### Source texts of formatted documents
_ _ _ _ _

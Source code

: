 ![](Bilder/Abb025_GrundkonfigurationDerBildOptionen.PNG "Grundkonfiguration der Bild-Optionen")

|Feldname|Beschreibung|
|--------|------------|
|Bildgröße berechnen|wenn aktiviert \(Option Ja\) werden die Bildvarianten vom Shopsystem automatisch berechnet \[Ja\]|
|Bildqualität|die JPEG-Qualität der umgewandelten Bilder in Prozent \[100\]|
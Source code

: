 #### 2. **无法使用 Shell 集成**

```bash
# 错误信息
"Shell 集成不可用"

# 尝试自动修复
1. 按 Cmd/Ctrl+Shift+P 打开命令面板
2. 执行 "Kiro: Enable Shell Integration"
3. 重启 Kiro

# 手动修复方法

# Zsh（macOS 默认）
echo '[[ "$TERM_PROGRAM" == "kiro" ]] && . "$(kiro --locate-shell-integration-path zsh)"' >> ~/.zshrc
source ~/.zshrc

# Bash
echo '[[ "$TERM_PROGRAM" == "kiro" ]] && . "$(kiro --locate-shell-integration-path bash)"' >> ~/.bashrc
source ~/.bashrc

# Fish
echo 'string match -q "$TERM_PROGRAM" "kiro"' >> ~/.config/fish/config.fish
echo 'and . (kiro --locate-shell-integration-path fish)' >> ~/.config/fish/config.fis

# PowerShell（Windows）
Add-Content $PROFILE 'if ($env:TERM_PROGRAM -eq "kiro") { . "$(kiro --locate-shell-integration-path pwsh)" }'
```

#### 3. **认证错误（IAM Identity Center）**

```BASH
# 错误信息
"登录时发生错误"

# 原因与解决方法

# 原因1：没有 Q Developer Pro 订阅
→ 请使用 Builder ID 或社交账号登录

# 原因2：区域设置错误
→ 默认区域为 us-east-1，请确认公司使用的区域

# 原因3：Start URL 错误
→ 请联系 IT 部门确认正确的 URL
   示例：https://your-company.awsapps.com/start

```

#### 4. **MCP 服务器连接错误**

_ _ _ _ _

### Your objective
The lines above that hold the word "bashrc" should be found and copied out.

### Answer
echo '[[ "$TERM_PROGRAM" == "kiro" ]] && . "$(kiro --locate-shell-integration-path bash)"' >> ~/.bashrc
source ~/.bashrc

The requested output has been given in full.